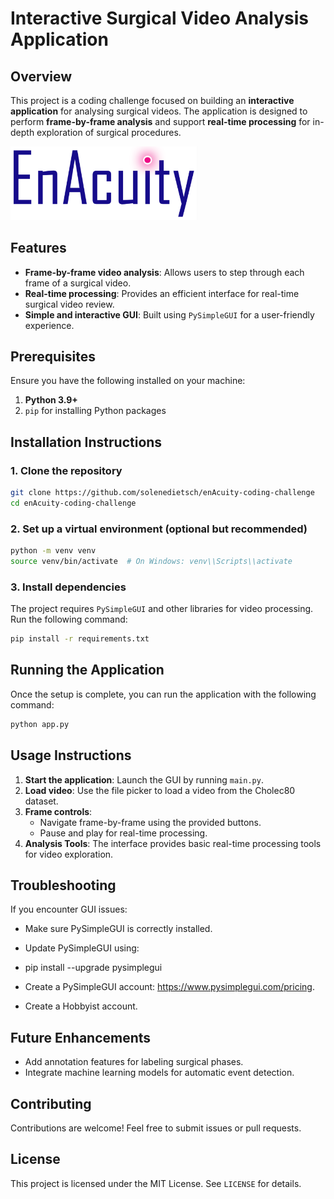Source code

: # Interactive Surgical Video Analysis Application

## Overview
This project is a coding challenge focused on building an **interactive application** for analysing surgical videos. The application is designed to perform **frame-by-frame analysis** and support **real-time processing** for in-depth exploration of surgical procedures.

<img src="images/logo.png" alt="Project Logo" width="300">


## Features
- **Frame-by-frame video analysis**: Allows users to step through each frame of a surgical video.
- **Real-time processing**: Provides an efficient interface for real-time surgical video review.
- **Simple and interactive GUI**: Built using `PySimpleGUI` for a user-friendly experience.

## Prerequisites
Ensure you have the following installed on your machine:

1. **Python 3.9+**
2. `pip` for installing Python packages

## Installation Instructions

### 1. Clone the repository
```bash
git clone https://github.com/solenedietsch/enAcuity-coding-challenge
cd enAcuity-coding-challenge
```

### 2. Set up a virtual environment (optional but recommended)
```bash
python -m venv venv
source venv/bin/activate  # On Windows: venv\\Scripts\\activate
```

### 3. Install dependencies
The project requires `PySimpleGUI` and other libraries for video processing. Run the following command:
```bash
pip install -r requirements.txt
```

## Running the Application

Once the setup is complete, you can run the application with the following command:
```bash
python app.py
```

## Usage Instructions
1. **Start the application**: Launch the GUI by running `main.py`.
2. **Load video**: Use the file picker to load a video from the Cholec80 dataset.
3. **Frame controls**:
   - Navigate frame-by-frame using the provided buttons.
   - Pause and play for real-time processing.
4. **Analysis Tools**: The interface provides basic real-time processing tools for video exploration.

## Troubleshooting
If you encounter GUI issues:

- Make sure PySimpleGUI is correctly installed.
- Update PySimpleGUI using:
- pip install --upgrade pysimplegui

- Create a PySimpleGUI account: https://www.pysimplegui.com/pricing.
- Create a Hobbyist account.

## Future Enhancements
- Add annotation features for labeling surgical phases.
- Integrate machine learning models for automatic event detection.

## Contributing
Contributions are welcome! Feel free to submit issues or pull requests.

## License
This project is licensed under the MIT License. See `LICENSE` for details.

---

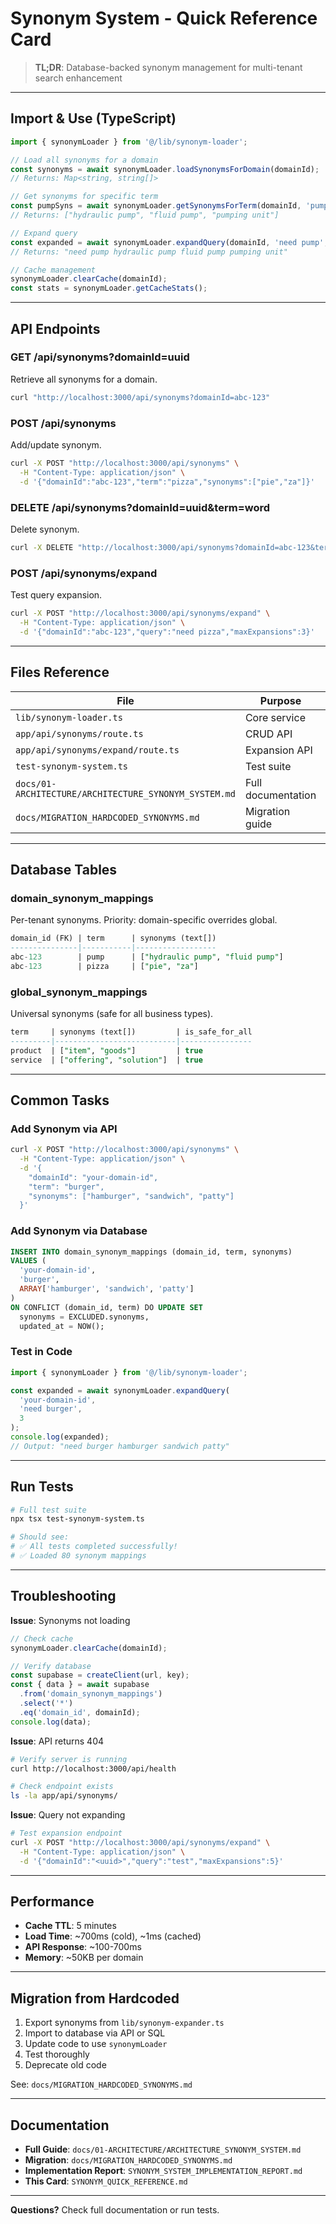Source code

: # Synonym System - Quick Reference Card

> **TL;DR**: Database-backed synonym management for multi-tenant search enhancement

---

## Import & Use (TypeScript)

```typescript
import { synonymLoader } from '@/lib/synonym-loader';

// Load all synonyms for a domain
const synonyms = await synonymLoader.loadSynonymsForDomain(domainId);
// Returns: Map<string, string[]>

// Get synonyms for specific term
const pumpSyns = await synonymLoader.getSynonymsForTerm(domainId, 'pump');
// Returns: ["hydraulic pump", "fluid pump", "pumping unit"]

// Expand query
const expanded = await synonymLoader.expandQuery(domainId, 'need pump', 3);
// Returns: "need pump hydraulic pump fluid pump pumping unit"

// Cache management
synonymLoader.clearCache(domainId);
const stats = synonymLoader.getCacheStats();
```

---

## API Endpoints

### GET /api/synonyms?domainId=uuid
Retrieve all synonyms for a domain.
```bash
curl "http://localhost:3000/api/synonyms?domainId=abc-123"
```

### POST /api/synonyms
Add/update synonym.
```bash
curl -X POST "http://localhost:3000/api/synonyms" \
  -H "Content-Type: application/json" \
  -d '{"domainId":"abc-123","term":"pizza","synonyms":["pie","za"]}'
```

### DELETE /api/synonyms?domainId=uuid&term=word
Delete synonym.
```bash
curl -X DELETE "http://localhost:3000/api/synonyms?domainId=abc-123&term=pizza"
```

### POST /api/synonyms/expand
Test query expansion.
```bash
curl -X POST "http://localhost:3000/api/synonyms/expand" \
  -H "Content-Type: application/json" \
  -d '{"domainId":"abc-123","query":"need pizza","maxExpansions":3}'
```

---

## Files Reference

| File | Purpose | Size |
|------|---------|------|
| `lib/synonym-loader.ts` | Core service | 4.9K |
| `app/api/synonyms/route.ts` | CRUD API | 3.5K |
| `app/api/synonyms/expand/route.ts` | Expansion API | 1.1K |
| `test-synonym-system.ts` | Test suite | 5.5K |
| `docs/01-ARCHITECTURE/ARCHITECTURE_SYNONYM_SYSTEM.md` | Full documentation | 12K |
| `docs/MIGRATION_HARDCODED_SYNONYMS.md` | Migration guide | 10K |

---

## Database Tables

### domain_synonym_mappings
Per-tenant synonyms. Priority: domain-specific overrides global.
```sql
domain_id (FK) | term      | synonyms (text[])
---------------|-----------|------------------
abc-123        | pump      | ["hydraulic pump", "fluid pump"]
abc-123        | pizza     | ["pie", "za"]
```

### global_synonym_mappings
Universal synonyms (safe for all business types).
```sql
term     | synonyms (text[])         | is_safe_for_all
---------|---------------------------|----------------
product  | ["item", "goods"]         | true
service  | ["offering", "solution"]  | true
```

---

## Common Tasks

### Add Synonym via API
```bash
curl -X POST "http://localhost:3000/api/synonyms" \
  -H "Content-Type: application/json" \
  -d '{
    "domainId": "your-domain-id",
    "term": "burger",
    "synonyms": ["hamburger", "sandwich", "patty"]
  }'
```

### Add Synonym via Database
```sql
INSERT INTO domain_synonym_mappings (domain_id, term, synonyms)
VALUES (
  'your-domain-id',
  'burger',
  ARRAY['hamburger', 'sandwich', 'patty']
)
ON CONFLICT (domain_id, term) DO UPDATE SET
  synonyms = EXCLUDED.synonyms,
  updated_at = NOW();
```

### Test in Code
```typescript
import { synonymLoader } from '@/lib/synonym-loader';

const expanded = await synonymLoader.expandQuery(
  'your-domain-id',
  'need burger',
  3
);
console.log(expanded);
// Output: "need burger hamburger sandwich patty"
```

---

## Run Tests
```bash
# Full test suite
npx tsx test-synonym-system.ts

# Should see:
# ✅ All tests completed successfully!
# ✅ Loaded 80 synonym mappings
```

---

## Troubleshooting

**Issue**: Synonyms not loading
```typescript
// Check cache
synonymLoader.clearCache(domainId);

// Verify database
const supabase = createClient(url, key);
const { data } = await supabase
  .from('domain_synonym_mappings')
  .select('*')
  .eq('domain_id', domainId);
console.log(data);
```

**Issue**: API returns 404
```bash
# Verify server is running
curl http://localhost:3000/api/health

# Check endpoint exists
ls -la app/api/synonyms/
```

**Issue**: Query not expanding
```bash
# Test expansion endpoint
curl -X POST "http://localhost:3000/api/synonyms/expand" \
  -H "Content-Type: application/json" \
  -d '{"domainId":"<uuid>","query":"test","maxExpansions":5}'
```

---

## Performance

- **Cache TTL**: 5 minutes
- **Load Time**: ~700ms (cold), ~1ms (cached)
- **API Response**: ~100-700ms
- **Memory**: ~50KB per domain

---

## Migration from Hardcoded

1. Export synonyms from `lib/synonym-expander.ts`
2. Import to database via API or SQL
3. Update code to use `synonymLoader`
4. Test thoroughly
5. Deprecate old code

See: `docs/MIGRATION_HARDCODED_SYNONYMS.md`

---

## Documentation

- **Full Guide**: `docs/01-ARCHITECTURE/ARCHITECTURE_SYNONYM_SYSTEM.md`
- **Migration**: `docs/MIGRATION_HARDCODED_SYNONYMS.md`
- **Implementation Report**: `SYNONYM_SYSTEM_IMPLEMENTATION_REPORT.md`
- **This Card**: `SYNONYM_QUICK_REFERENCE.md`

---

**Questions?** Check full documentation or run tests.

*Work required*
If a line in the material holds "This", copy it.

*Task answer*
This project is a coding challenge focused on building an **interactive application** for analysing surgical videos. The application is designed to perform **frame-by-frame analysis** and support **real-time processing** for in-depth exploration of surgical procedures.
This project is licensed under the MIT License. See `LICENSE` for details.
- **This Card**: `SYNONYM_QUICK_REFERENCE.md`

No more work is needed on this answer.